Diversification Opportunities for EGRNF and Agile Group

-0.38
  Correlation Coefficient

Very good diversification

The 3 months correlation between EGRNF and Agile is -0.38. Overlapping area represents the amount of risk that can be diversified away by holding EGRNF and Agile Group Holdings in the same portfolio, assuming nothing else is changed. The correlation between historical prices or returns on Agile Group Holdings and EGRNF is a relative statistical measure of the degree to which these equity instruments tend to move together. The correlation coefficient measures the extent to which returns on EGRNF are associated (or correlated) with Agile Group. Values of the correlation coefficient range from -1 to +1, where. The correlation of zero (0) is possible when the price movement of Agile Group Holdings has no effect on the direction of EGRNF i.e., EGRNF and Agile Group go up and down completely randomly.

Pair Corralation between EGRNF and Agile Group

Assuming the 90 days horizon EGRNF is expected to generate 4.64 times more return on investment than Agile Group. However, EGRNF is 4.64 times more volatile than Agile Group Holdings. It trades about 0.2 of its potential returns per unit of risk. Agile Group Holdings is currently generating about 0.1 per unit of risk.
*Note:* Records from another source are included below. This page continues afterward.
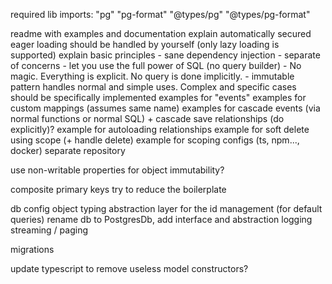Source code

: required lib imports:
    "pg"
    "pg-format"
    "@types/pg"
    "@types/pg-format"

readme with examples and documentation
explain automatically secured
eager loading should be handled by yourself (only lazy loading is supported)
explain basic principles
    - sane dependency injection
    - separate of concerns
    - let you use the full power of SQL (no query builder)
    - No magic. Everything is explicit. No query is done implicitly.
    - immutable pattern
handles normal and simple uses. Complex and specific cases should be specifically implemented
examples for "events"
examples for custom mappings (assumes same name)
examples for cascade events (via normal functions or normal SQL) + cascade save relationships (do explicitly)?
example for autoloading relationships
example for soft delete using scope (+ handle delete)
example for scoping
configs (ts, npm..., docker)
separate repository

use non-writable properties for object immutability?

composite primary keys
try to reduce the boilerplate

db config object typing
abstraction layer for the id management (for default queries)
rename db to PostgresDb, add interface and abstraction
logging
streaming / paging

migrations

update typescript to remove useless model constructors?
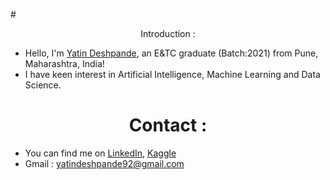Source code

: #<center>Introduction :</center>
- Hello, I'm [Yatin Deshpande](@socksparadox), an E&TC graduate (Batch:2021) from Pune, Maharashtra, India!
- I have keen interest in Artificial Intelligence, Machine Learning and Data Science.

# <center>Contact :</center>
- You can find me on [LinkedIn](https://www.linkedin.com/in/yatin-deshpande/), [Kaggle](https://www.kaggle.com/yatindeshpande)
- Gmail : yatindeshpande92@gmail.com


<!--
**socksparadox/socksparadox** is a ✨ _special_ ✨ repository because its `README.md` (this file) appears on your GitHub profile.

Here are some ideas to get you started:

- 🔭 I’m currently working on ...
- 🌱 I’m currently learning ...
- 👯 I’m looking to collaborate on ...
- 🤔 I’m looking for help with ...
- 💬 Ask me about ...
- 📫 How to reach me: ...
- 😄 Pronouns: ...
- ⚡ Fun fact: ...
-->
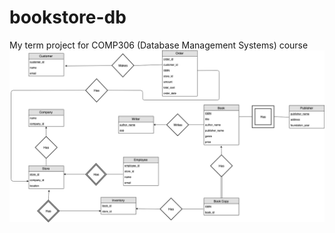 # bookstore-db
My term project for COMP306 (Database Management Systems) course
![alt text](https://raw.githubusercontent.com/mdogan13/bookstore-db/master/diagram.png)
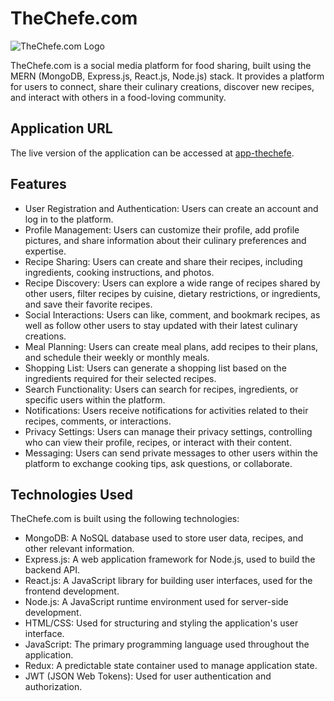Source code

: # TheChefe.com

![TheChefe.com Logo](http://thechefe.com/images/Chefe-red-logo.png)

TheChefe.com is a social media platform for food sharing, built using the MERN (MongoDB, Express.js, React.js, Node.js) stack. It provides a platform for users to connect, share their culinary creations, discover new recipes, and interact with others in a food-loving community.

## Application URL

The live version of the application can be accessed at [app-thechefe](https://app-thechefe.onrender.com/#/).

## Features

- User Registration and Authentication: Users can create an account and log in to the platform.
- Profile Management: Users can customize their profile, add profile pictures, and share information about their culinary preferences and expertise.
- Recipe Sharing: Users can create and share their recipes, including ingredients, cooking instructions, and photos.
- Recipe Discovery: Users can explore a wide range of recipes shared by other users, filter recipes by cuisine, dietary restrictions, or ingredients, and save their favorite recipes.
- Social Interactions: Users can like, comment, and bookmark recipes, as well as follow other users to stay updated with their latest culinary creations.
- Meal Planning: Users can create meal plans, add recipes to their plans, and schedule their weekly or monthly meals.
- Shopping List: Users can generate a shopping list based on the ingredients required for their selected recipes.
- Search Functionality: Users can search for recipes, ingredients, or specific users within the platform.
- Notifications: Users receive notifications for activities related to their recipes, comments, or interactions.
- Privacy Settings: Users can manage their privacy settings, controlling who can view their profile, recipes, or interact with their content.
- Messaging: Users can send private messages to other users within the platform to exchange cooking tips, ask questions, or collaborate.

## Technologies Used

TheChefe.com is built using the following technologies:

- MongoDB: A NoSQL database used to store user data, recipes, and other relevant information.
- Express.js: A web application framework for Node.js, used to build the backend API.
- React.js: A JavaScript library for building user interfaces, used for the frontend development.
- Node.js: A JavaScript runtime environment used for server-side development.
- HTML/CSS: Used for structuring and styling the application's user interface.
- JavaScript: The primary programming language used throughout the application.
- Redux: A predictable state container used to manage application state.
- JWT (JSON Web Tokens): Used for user authentication and authorization.

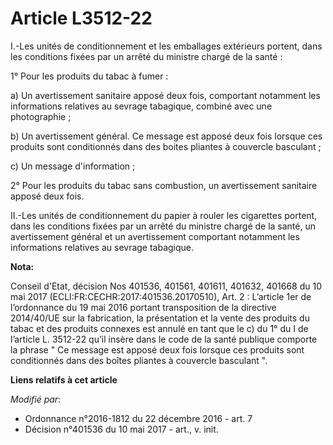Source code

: # Article L3512-22

I.-Les unités de conditionnement et les emballages extérieurs portent, dans les conditions fixées par un arrêté du ministre
chargé de la santé : 

1° Pour les produits du tabac à fumer : 

a) Un avertissement sanitaire apposé deux fois, comportant notamment les informations relatives au sevrage tabagique, combiné
avec une photographie ; 

b) Un avertissement général. Ce message est apposé deux fois lorsque ces  produits sont conditionnés dans des boites pliantes
à couvercle  basculant ;

c) Un message d'information ; 

2° Pour les produits du tabac sans combustion, un avertissement sanitaire apposé deux fois. 

II.-Les unités de conditionnement du papier à rouler les cigarettes portent, dans les conditions fixées par un arrêté du
ministre chargé de la santé, un avertissement général et un avertissement comportant notamment les informations relatives au
sevrage tabagique.

**Nota:**

Conseil d'Etat, décision Nos 401536, 401561, 401611, 401632, 401668 du 10 mai 2017 (ECLI:FR:CECHR:2017:401536.20170510), Art.
2 : L’article 1er de l’ordonnance du 19 mai 2016 portant transposition de la directive 2014/40/UE sur la fabrication, la
présentation et la vente des produits du tabac et des produits connexes est annulé en tant que le c) du 1° du I de l’article
L. 3512-22 qu’il insère dans le code de la santé publique comporte la phrase " Ce message est apposé deux fois lorsque ces
produits sont conditionnés dans des boîtes pliantes à couvercle basculant ".

**Liens relatifs à cet article**

_Modifié par_:

  - Ordonnance n°2016-1812 du 22 décembre 2016 - art. 7
  - Décision n°401536 du 10 mai 2017 - art., v. init.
If you would invest  0.30  in EGRNF on September 12, 2024 and sell it today you would lose (0.28) from holding EGRNF or give up 93.33% of portfolio value over 90 days.
Time Period3 Months [change]
DirectionMoves Against 
StrengthInsignificant
Accuracy100.0%
ValuesDaily Returns

EGRNF  vs.  Agile Group Holdings

 Performance 
       Timeline  
EGRNF 

Risk-Adjusted Performance

15 of 100

 
Weak
 
Strong
Good
Compared to the overall equity markets, risk-adjusted returns on investments in EGRNF are ranked lower than 15 (%) of all global equities and portfolios over the last 90 days. Despite nearly weak basic indicators, EGRNF reported solid returns over the last few months and may actually be approaching a breakup point.
Agile Group Holdings 

Risk-Adjusted Performance

7 of 100

 
Weak
 
Strong
OK
Compared to the overall equity markets, risk-adjusted returns on investments in Agile Group Holdings are ranked lower than 7 (%) of all global equities and portfolios over the last 90 days. In spite of fairly fragile basic indicators, Agile Group showed solid returns over the last few months and may actually be approaching a breakup point.
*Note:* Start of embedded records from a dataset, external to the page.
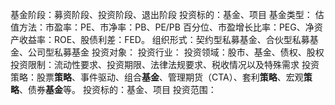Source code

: 基金阶段：募资阶段、投资阶段、退出阶段
投资标的：基金、项目
基金类型：
估值方法：市盈率：PE、市净率：PB、PE/PB 百分位、市盈增长比率：PEG、净资产收益率：ROE、股债利差：FED。
组织形式：契约型私募基金、合伙型私募基金、公司型私募基金
投资对象：
投资行业：
投资领域：股市、基金、债权、股权
投资限制：流动性要求、投资期限、法律法规要求、税收情况以及特殊需求
投资策略：股票**策略**、事件驱动、组合**基金**、管理期货（CTA）、套利**策略**、宏观**策略**、债券**基金**等。
投资标的：基金、项目
投资范围：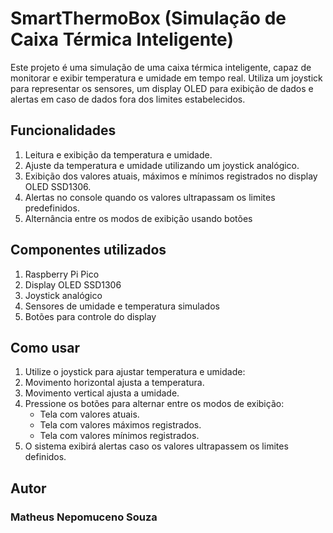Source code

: # SmartThermoBox (Simulação de Caixa Térmica Inteligente)

Este projeto é uma simulação de uma caixa térmica inteligente, capaz de monitorar e exibir temperatura e umidade em tempo real. Utiliza um joystick para representar os sensores, um display OLED para exibição de dados e alertas em caso de dados fora dos limites estabelecidos.

## Funcionalidades

1. Leitura e exibição da temperatura e umidade.
2. Ajuste da temperatura e umidade utilizando um joystick analógico.
3. Exibição dos valores atuais, máximos e mínimos registrados no display OLED SSD1306.
4. Alertas no console quando os valores ultrapassam os limites predefinidos.
5. Alternância entre os modos de exibição usando botões

## Componentes utilizados

1. Raspberry Pi Pico
2. Display OLED SSD1306
3. Joystick analógico
4. Sensores de umidade e temperatura simulados
5. Botões para controle do display

## Como usar

1. Utilize o joystick para ajustar temperatura e umidade:
2. Movimento horizontal ajusta a temperatura.
3. Movimento vertical ajusta a umidade.
4. Pressione os botões para alternar entre os modos de exibição:
   - Tela com valores atuais.
   - Tela com valores máximos registrados.
   - Tela com valores mínimos registrados.
6. O sistema exibirá alertas caso os valores ultrapassem os limites definidos.

## Autor
### Matheus Nepomuceno Souza

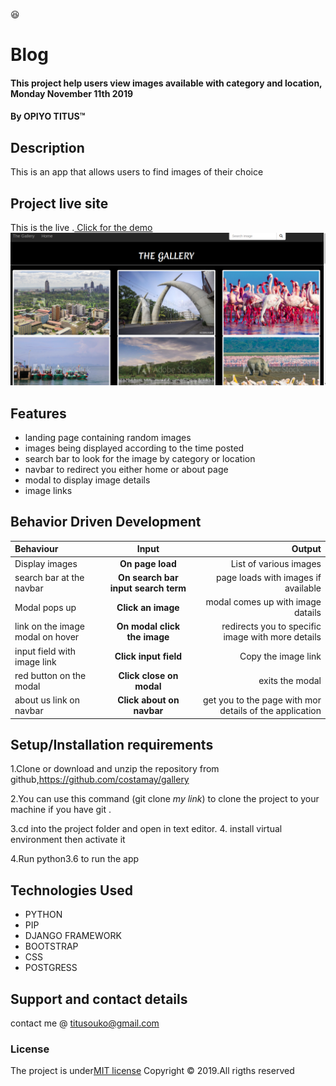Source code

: :satisfied:
# Blog
#### This project help users view images available with category and location, Monday November 11th 2019 
#### By **OPIYO TITUS**&trade;

## Description
This is an app that allows users to find images of their choice

## Project live site
  This is the live .[ Click for the demo]()
 ![Image](media/images/project.png)
## Features
* landing page containing random images
* images being displayed according to the time posted
* search bar to look for the image by category or location
* navbar to redirect you either home or about page
* modal to display image details
* image links


## Behavior Driven Development
| Behaviour | Input | Output |
| :---------------- | :---------------: | ------------------: |
| Display images | **On page load** | List of various images |
|  search bar at the navbar| **On search bar input search term** | page loads with images if available |
| Modal pops up | **Click an image** | modal comes up with image datails |
| link on the image modal on hover | **On modal click the image** | redirects you to specific image with more details|
| input field with image link  | **Click input field** | Copy the image link|
| red button on the modal  | **Click close on modal** | exits the modal|
| about us link on navbar  | **Click about on navbar** | get you to the page with mor details of the application|

## Setup/Installation requirements
1.Clone or download and unzip the repository from github,https://github.com/costamay/gallery

2.You can use this command (git clone *my link*) to clone the project to your machine if you have git .

3.cd into the project folder and open in text editor.
4. install virtual environment then activate it

4.Run python3.6 to run the app



## Technologies Used
* PYTHON
* PIP
* DJANGO FRAMEWORK
* BOOTSTRAP
* CSS
* POSTGRESS
## Support and contact details
contact me @ titusouko@gmail.com
### License
The project is under[MIT license](/blob/master/LICENSE)
Copyright &copy; 2019.All rigths reserved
EGRNF and Agile Group Volatility Contrast

   Predicted Return Density   
       Returns  

Pair Trading with EGRNF and Agile Group

The main advantage of trading using opposite EGRNF and Agile Group positions is that it hedges away some unsystematic risk. Because of two separate transactions, even if EGRNF position performs unexpectedly, Agile Group can make up some of the losses. Pair trading also minimizes risk from directional movements in the market. For example, if an entire industry or sector drops because of unexpected headlines, the short position in Agile Group will offset losses from the drop in Agile Group's long position.
The idea behind EGRNF and Agile Group Holdings pairs trading is to make the combined position market-neutral, meaning the overall market's direction will not affect its win or loss (or potential downside or upside). This can be achieved by designing a pairs trade with two highly correlated stocks or equities that operate in a similar space or sector, making it possible to obtain profits through simple and relatively low-risk investment.
Check out your portfolio center.
Note that this page's information should be used as a complementary analysis to find the right mix of equity instruments to add to your existing portfolios or create a brand new portfolio. You can also try the Price Transformation module to use Price Transformation models to analyze the depth of different equity instruments across global markets.